Black and Bridge Brook Ponds

Hiking

From the trailhead you will have a flat hike through an open forest, which is very quiet and peaceful. This is a relatively new trail and not on most people’s radar so it gets much less use that other trails in the region. 

The trail back to Black Pond is a great destination for those wishing a shorter trip, and that distance may be enough for many. Just above Black Pond the trail splits, right goes to Bridge Brook Pond and left drops steeply to the Shore of Black Pond, which is only about 100-200 feet away. 

To head over to Bridge Brook Pond you will head right and stay above Black Pond on a very narrow trail. There will be a couple of small rolling hills, then a much larger one that brings you over an outlet near a beaver dam with great scenery.

A short climb over an additional major outlet brings you to another small descent. Once past this outlet you will be in an open forest with a steady descent all the way to Bridge Brook Pond. The trail ends at a campsite above the pond. To approach the pond you will have to scramble down the steep shoreline. 

Trailhead Location 

From the intersection of Route 30 and Route 3 in Tupper Lake, follow Route 30 toward Long Lake. Continue for 9 miles to Route 421, or Horseshoe Lake Road, on the right. Follow 421 for roughly 4 miles to the trailhead on the right. The trailhead is obscure with a small DEC sign on a tree set back in the woods. 

Distance Round Trip

Approx. 2-miles for Black Pond only

Approx. 4-miles for both ponds

Elevation Gain or Loss: 

Loss of ~200 feet to the end of trail at Bridge Brook Pond

Time Round Trip  

Family with Young Kids: 4 to 5 hours

Experienced Hiker: 3 to 4 hours

Out of Shape Hiker: 4 to 5 hours

Cross-Country Skiing and Snowshoeing

From the trailhead you will have a flat ski through an open forest, but on a fairly narrow trail. This is a relatively new trail that has not been advertised as being open, so it gets much less use that it potentially could.

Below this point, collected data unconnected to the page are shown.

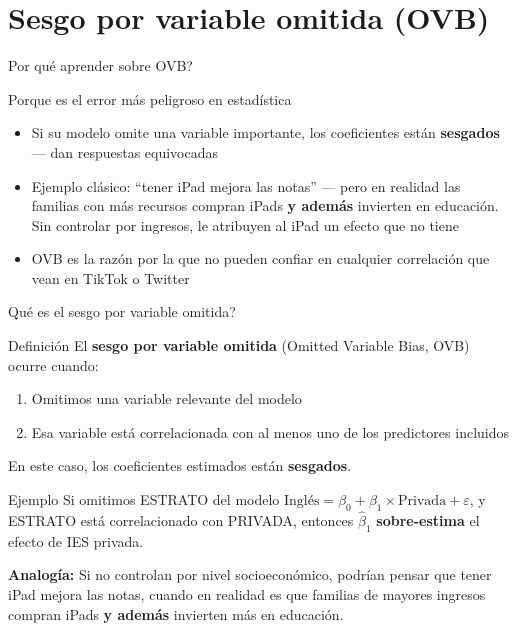 \documentclass[aspectratio=169, 11pt]{beamer}
\begin{document}
\section{Sesgo por variable omitida (OVB)}

\begin{frame}{\textquestiondown{}Por qu\'e aprender sobre OVB?}
\begin{exampleblock}{Porque es el error m\'as peligroso en estad\'istica}
\small
\begin{itemize}\setlength{\itemsep}{2pt}
  \item Si su modelo omite una variable importante, los coeficientes est\'an \textbf{sesgados} --- dan respuestas equivocadas
  \item Ejemplo cl\'asico: ``tener iPad mejora las notas'' --- pero en realidad las familias con m\'as recursos compran iPads \textbf{y adem\'as} invierten en educaci\'on. Sin controlar por ingresos, le atribuyen al iPad un efecto que no tiene
  \item OVB es la raz\'on por la que no pueden confiar en cualquier correlaci\'on que vean en TikTok o Twitter
\end{itemize}
\end{exampleblock}
\end{frame}

\begin{frame}{\textquestiondown Qu\'e es el sesgo por variable omitida?}
\begin{block}{Definici\'on}
El \textbf{sesgo por variable omitida} (Omitted Variable Bias, OVB) ocurre cuando:
\begin{enumerate}
  \item Omitimos una variable relevante del modelo
  \item Esa variable est\'a correlacionada con al menos uno de los predictores incluidos
\end{enumerate}
En este caso, los coeficientes estimados est\'an \textbf{sesgados}.
\end{block}

\vspace{0.1cm}
\begin{exampleblock}{Ejemplo}
\small Si omitimos ESTRATO del modelo $\text{Ingl\'es} = \beta_0 + \beta_1 \times \text{Privada} + \varepsilon$, y ESTRATO est\'a correlacionado con PRIVADA, entonces $\hat{\beta}_1$ \textbf{sobre-estima} el efecto de IES privada.

\smallskip
\textbf{Analog\'ia:} Si no controlan por nivel socioecon\'omico, podr\'ian pensar que tener iPad mejora las notas, cuando en realidad es que familias de mayores ingresos compran iPads \textbf{y adem\'as} invierten m\'as en educaci\'on.
\end{exampleblock}
\end{frame}
\end{document}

The trail back to Black Pond is a great destination for those new to cross-country skiing, due to its easy grade and mild changes in elevation. Just above Black Pond the trail splits, right goes to Bridge Brook Pond and left drops steeply to the Shore of Black Pond.  Don’t ski down to Black Pond if you are not prepared for a steep and fast drop. A nice open field to the left of the trail can give you more of a mild descent where you can make a couple turns.

Now to head over to Bridge Brook Pond you will follow to the right and stay moderately above Black Pond. There will be a couple small rolling hills, then a much larger one that brings you over an outlet near a beaver dam. A short climb will bring you to another small descent; this one is very tricky and should be done with care.

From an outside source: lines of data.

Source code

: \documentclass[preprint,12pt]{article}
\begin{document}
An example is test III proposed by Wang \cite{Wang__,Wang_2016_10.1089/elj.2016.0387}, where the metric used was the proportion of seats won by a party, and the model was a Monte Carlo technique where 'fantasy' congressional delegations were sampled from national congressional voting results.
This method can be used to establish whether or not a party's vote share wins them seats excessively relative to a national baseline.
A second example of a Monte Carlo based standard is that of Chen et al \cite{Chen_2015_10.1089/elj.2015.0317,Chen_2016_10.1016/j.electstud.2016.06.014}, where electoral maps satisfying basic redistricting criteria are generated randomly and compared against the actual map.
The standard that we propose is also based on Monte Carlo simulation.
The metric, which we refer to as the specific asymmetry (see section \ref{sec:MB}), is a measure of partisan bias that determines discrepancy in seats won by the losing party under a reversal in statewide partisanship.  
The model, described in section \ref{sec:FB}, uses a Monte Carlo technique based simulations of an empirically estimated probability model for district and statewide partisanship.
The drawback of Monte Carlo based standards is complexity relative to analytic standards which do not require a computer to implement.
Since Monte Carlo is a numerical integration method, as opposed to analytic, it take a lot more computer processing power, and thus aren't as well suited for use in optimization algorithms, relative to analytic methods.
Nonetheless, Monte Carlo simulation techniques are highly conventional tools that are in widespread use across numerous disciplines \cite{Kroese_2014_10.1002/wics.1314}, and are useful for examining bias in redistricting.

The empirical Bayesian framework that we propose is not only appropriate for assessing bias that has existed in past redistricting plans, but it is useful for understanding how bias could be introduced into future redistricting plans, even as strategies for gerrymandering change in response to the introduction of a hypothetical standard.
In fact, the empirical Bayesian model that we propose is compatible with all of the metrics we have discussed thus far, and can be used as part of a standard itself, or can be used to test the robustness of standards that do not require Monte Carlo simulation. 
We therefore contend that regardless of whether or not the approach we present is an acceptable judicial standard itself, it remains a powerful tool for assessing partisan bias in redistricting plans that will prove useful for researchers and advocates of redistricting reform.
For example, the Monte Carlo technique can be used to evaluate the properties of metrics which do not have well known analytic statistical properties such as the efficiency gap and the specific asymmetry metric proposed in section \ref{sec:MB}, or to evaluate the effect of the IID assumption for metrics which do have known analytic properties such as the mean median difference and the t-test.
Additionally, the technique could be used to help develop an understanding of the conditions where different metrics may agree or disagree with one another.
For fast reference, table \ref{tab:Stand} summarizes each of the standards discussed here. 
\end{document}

Once past this outlet you will be in open forest with a steady descent with a couple more modest descents and sharper turns. The trail ends at a campsite above the pond. To approach the pond you will have to remove your skis and scramble down the steep shoreline.

Elevation Gain/Loss to Destination:

Loss of ~200 feet to the end of trail at Bridge Brook Pond

Approximate Time, Round Trip:

Family with Kids:                        2 to 2.5 hours to Black Pond only, not recommended past without experience

Experienced Skier:                        3 to 4 hours

Out of Shape/Beginner Skier:            2 to 2.5 hours to Black Pond only, not recommended past without experience

Distance Round Trip:

Approx. 2-milesfor Black Pond only

Approx. 4-miles for both ponds

Trailhead Location:

From the intersection of Route 30 and Route 3 in Tupper Lake follow Route 30 toward Long Lake. Continue for around 9-miles to Route 421, Horseshoe Lake Road on the right. Follow 421 for roughly 4-miles to the trailhead on the right. Trailhead is very obscure with a small DEC sign on a tree that sets back in the woods.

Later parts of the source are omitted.